*** Recorded information ***
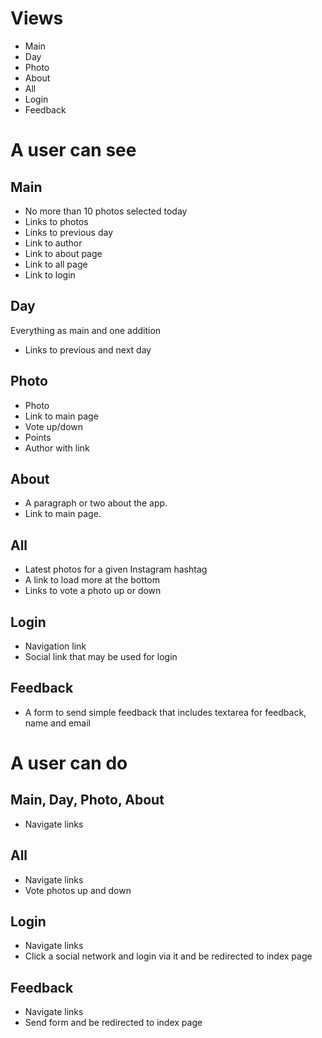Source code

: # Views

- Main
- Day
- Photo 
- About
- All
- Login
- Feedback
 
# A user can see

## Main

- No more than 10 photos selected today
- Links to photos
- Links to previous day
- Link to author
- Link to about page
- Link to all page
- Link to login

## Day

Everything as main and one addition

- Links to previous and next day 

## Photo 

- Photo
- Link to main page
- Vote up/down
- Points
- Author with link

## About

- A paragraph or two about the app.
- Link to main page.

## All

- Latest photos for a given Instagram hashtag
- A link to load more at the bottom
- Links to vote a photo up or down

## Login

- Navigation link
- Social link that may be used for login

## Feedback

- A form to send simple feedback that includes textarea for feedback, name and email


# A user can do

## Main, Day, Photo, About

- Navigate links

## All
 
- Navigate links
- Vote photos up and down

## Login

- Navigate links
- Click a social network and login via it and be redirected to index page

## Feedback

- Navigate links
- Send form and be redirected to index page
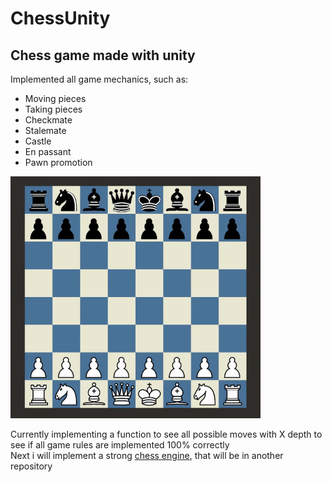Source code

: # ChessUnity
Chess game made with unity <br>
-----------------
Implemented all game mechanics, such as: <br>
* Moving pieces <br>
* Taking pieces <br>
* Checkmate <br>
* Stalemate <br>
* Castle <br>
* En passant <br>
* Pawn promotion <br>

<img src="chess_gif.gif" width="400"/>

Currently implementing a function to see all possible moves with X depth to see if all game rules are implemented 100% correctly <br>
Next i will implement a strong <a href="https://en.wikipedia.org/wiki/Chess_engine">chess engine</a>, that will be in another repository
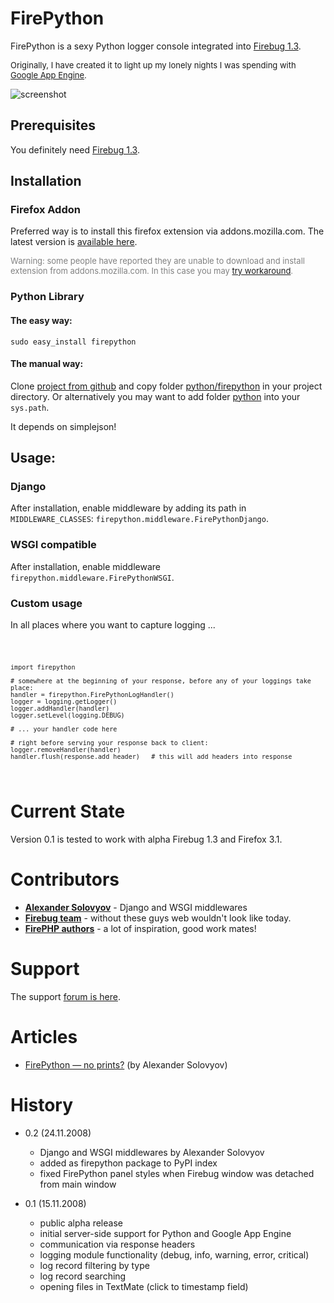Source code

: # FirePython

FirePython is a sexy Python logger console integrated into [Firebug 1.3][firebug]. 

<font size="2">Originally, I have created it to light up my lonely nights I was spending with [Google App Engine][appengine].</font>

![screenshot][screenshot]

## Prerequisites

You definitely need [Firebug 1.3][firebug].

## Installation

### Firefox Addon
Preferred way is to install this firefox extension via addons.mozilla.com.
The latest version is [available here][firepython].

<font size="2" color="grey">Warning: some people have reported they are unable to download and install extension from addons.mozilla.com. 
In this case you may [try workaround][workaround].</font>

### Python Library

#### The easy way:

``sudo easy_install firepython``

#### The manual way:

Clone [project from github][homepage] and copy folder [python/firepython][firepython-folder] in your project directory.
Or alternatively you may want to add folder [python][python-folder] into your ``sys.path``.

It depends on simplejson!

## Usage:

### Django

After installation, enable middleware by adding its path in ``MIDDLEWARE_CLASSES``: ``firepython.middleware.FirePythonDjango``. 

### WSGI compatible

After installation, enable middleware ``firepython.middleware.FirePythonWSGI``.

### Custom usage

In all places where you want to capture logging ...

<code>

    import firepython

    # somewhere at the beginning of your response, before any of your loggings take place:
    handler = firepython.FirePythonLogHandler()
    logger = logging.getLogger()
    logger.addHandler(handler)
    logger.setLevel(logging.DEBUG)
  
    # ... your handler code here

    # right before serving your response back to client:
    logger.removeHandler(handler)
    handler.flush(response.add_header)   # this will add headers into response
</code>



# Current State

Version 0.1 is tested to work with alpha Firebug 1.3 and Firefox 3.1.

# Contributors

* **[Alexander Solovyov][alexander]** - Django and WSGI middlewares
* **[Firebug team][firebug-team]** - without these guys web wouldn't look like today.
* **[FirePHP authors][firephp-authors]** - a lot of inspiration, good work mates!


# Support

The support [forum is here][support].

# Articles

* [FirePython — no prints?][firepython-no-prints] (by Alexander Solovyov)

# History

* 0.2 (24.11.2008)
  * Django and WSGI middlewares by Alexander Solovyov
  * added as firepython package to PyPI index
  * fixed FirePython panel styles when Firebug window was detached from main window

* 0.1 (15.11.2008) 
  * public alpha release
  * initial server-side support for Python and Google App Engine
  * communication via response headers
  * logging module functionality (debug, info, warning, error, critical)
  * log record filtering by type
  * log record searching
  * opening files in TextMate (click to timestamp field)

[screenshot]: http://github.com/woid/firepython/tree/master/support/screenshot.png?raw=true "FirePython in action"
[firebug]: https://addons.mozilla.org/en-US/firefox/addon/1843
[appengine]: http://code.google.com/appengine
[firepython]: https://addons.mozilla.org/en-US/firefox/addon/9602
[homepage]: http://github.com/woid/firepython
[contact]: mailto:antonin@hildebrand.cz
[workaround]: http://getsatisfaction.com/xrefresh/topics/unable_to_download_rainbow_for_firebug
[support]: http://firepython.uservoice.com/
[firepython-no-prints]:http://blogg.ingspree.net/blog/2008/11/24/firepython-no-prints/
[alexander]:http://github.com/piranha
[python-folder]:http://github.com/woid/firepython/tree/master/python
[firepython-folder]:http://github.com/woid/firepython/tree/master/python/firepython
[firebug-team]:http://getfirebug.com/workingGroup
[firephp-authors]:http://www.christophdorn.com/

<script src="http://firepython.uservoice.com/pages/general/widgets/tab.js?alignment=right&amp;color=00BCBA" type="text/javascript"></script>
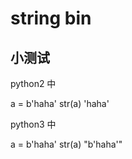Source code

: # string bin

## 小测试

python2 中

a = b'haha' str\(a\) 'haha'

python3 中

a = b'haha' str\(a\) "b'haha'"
***
*** Recorded information ***
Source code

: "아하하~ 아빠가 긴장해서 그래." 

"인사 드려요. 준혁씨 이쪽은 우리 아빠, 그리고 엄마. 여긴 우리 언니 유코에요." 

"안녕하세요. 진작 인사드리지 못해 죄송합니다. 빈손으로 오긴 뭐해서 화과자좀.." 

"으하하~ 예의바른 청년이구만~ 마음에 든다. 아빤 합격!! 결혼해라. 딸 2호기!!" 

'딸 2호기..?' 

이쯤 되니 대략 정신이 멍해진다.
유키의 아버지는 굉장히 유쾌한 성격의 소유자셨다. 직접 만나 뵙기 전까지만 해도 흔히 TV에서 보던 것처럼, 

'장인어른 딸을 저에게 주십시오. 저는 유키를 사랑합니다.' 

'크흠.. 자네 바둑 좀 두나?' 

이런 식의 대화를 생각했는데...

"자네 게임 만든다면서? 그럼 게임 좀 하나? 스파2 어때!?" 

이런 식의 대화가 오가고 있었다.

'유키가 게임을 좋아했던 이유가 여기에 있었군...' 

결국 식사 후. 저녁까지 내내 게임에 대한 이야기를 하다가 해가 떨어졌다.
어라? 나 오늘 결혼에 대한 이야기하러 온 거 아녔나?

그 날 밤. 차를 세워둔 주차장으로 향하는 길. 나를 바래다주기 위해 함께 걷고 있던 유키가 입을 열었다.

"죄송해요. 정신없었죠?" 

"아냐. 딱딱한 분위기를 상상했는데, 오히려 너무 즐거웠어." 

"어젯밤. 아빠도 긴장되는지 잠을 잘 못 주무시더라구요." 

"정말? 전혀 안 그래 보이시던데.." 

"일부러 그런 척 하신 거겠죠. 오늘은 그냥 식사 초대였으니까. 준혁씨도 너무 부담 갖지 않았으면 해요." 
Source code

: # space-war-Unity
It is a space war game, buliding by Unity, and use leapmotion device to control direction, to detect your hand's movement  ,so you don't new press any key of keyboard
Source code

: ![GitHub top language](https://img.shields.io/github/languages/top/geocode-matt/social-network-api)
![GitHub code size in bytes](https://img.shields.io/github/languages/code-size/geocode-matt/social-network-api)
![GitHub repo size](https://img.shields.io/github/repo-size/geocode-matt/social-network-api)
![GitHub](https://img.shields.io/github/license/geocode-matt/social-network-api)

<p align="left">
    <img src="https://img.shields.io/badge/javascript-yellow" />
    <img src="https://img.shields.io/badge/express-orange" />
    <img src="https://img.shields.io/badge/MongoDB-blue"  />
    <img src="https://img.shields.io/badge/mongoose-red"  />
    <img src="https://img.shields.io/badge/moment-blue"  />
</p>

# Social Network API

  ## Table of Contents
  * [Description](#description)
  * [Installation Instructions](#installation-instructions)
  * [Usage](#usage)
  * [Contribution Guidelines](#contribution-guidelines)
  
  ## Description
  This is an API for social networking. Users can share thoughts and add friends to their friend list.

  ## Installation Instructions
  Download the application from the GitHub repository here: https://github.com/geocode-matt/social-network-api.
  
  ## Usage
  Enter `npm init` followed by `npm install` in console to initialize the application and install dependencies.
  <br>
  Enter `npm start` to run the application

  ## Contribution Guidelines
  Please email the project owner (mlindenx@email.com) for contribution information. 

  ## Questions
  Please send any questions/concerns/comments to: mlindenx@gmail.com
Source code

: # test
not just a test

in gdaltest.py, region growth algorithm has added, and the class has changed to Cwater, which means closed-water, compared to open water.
***
*** Recorded information ***
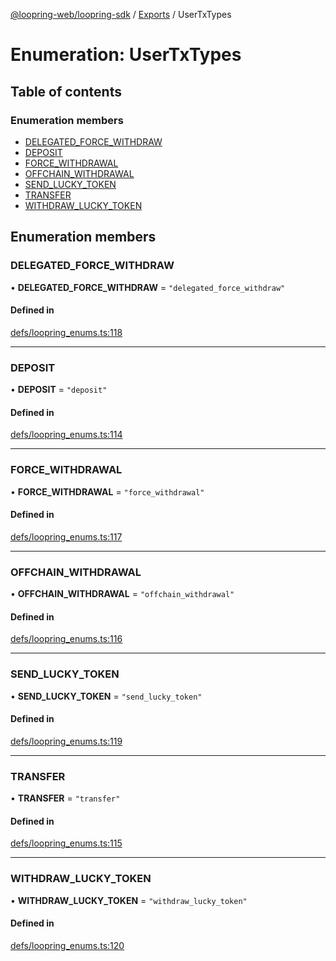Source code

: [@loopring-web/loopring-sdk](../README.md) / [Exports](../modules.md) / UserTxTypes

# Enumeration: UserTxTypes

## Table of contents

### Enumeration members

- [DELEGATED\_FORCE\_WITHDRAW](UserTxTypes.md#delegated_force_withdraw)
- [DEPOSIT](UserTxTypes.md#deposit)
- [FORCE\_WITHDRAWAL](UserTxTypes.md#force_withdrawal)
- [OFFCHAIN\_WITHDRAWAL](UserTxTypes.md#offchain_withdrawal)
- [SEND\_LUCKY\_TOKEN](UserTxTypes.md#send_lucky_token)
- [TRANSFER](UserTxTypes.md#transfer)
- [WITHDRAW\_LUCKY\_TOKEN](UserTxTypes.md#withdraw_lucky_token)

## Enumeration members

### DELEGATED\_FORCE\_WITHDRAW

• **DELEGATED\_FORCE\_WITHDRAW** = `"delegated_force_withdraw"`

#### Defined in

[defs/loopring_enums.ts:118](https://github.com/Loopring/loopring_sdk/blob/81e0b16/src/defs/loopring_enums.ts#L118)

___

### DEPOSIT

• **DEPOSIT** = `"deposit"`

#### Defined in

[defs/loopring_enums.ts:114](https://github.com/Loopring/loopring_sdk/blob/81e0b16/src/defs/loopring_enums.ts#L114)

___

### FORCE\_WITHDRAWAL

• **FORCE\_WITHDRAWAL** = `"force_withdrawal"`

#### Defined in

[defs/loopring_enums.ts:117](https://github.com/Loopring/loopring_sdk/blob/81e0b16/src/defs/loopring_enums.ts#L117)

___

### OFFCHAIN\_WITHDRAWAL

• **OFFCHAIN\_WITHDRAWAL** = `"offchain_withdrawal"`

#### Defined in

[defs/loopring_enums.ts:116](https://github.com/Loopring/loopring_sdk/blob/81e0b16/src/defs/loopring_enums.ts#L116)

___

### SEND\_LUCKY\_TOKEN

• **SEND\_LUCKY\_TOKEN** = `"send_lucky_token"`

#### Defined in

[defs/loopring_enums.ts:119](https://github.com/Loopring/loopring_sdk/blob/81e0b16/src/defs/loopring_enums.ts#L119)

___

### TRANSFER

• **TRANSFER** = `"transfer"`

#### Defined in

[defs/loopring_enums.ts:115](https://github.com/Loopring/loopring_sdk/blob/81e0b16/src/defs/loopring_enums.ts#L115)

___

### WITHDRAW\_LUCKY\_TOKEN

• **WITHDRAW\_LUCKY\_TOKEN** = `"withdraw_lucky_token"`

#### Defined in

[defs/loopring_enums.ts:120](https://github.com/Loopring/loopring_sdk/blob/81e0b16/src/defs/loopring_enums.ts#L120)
***
Exercise requirements:
Report the lines above that contain "homepage".

Reply:
Clone [project from github][homepage] and copy folder [python/firepython][firepython-folder] in your project directory.
[homepage]: http://github.com/woid/firepython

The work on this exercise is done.